Adobe, Canva e outras plataformas rapidamente lançaram soluções que tentam aplicar diretrizes de marca automaticamente a partir de arquivos PDF. Às vezes funciona. Às vezes, não.

painel com imagens do logotipo, de anúncios e produtos da Coca Cola
Crédito: Adobe/ Coca Cola

Essas diretrizes nem sempre se traduzem bem em projetos mais complexos – o que é compreensível. Muitas vezes, estamos falando de construções visuais que são mais intuitivas do que explícitas.

Por isso, a Coca-Cola optou por outro caminho: em vez de começar pelo texto, começou pelas imagens. O plano era ensinar a inteligência artificial por meio da sensibilidade visual da marca. Em parceria com a Adobe, criou o Projeto Fizzion, uma nova abordagem para treinar e aplicar IA em larga escala.

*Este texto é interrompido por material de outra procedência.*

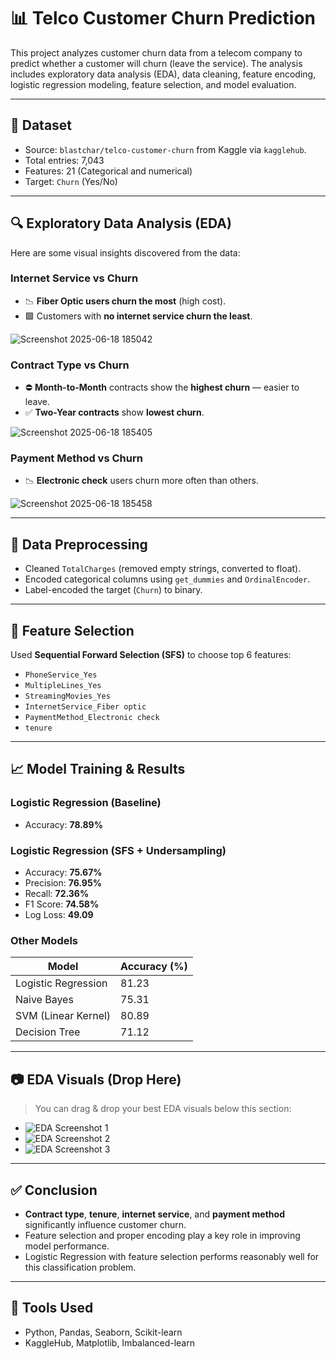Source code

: # 📊 Telco Customer Churn Prediction

This project analyzes customer churn data from a telecom company to predict whether a customer will churn (leave the service). The analysis includes exploratory data analysis (EDA), data cleaning, feature encoding, logistic regression modeling, feature selection, and model evaluation.

---

## 📁 Dataset
- Source: `blastchar/telco-customer-churn` from Kaggle via `kagglehub`.
- Total entries: 7,043
- Features: 21 (Categorical and numerical)
- Target: `Churn` (Yes/No)

---

## 🔍 Exploratory Data Analysis (EDA)

Here are some visual insights discovered from the data:

### Internet Service vs Churn
- 📉 **Fiber Optic users churn the most** (high cost).
- 🟩 Customers with **no internet service churn the least**.

![Screenshot 2025-06-18 185042](https://github.com/user-attachments/assets/94a21def-0613-4fff-a050-003e65a16429)


### Contract Type vs Churn
- ⛔ **Month-to-Month** contracts show the **highest churn** — easier to leave.
- ✅ **Two-Year contracts** show **lowest churn**.

![Screenshot 2025-06-18 185405](https://github.com/user-attachments/assets/6f6b264e-9349-416e-89a5-c4265361f10d)


### Payment Method vs Churn
- 📉 **Electronic check** users churn more often than others.

![Screenshot 2025-06-18 185458](https://github.com/user-attachments/assets/6842ce6a-367d-43df-9c48-a26b90c0093e)


---

## 🧹 Data Preprocessing

- Cleaned `TotalCharges` (removed empty strings, converted to float).
- Encoded categorical columns using `get_dummies` and `OrdinalEncoder`.
- Label-encoded the target (`Churn`) to binary.

---

## 🔧 Feature Selection

Used **Sequential Forward Selection (SFS)** to choose top 6 features:
- `PhoneService_Yes`
- `MultipleLines_Yes`
- `StreamingMovies_Yes`
- `InternetService_Fiber optic`
- `PaymentMethod_Electronic check`
- `tenure`

---

## 📈 Model Training & Results

### Logistic Regression (Baseline)
- Accuracy: **78.89%**

### Logistic Regression (SFS + Undersampling)
- Accuracy: **75.67%**
- Precision: **76.95%**
- Recall: **72.36%**
- F1 Score: **74.58%**
- Log Loss: **49.09**

### Other Models
| Model               | Accuracy (%) |
|---------------------|--------------|
| Logistic Regression | 81.23        |
| Naive Bayes         | 75.31        |
| SVM (Linear Kernel) | 80.89        |
| Decision Tree       | 71.12        |

---

## 📷 EDA Visuals (Drop Here)

> You can drag & drop your best EDA visuals below this section:

- ![EDA Screenshot 1](#)
- ![EDA Screenshot 2](#)
- ![EDA Screenshot 3](#)

---

## ✅ Conclusion

- **Contract type**, **tenure**, **internet service**, and **payment method** significantly influence customer churn.
- Feature selection and proper encoding play a key role in improving model performance.
- Logistic Regression with feature selection performs reasonably well for this classification problem.

---

## 📌 Tools Used
- Python, Pandas, Seaborn, Scikit-learn
- KaggleHub, Matplotlib, Imbalanced-learn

COMO A IA DA COCA COLA APRENDE?

Enquanto muitas inteligências artificiais são treinadas com bancos de imagens genéricas, o Fizzion foi alimentado com sistemas reais de identidade visual e materiais publicitários da Coca-Cola. Diferente de geradores como Firefly ou DALL·E, ele não cria do zero – seu papel é gerar variações com base em designs já existentes, combinando elementos da marca.

“Quando você está construindo um sistema de identidade visual, o modelo precisa aprender não só a partir das imagens, mas das relações entre os componentes – como o texto interage com os outros elementos da composição”, explica Ash King, diretor de soluções empresariais da Adobe.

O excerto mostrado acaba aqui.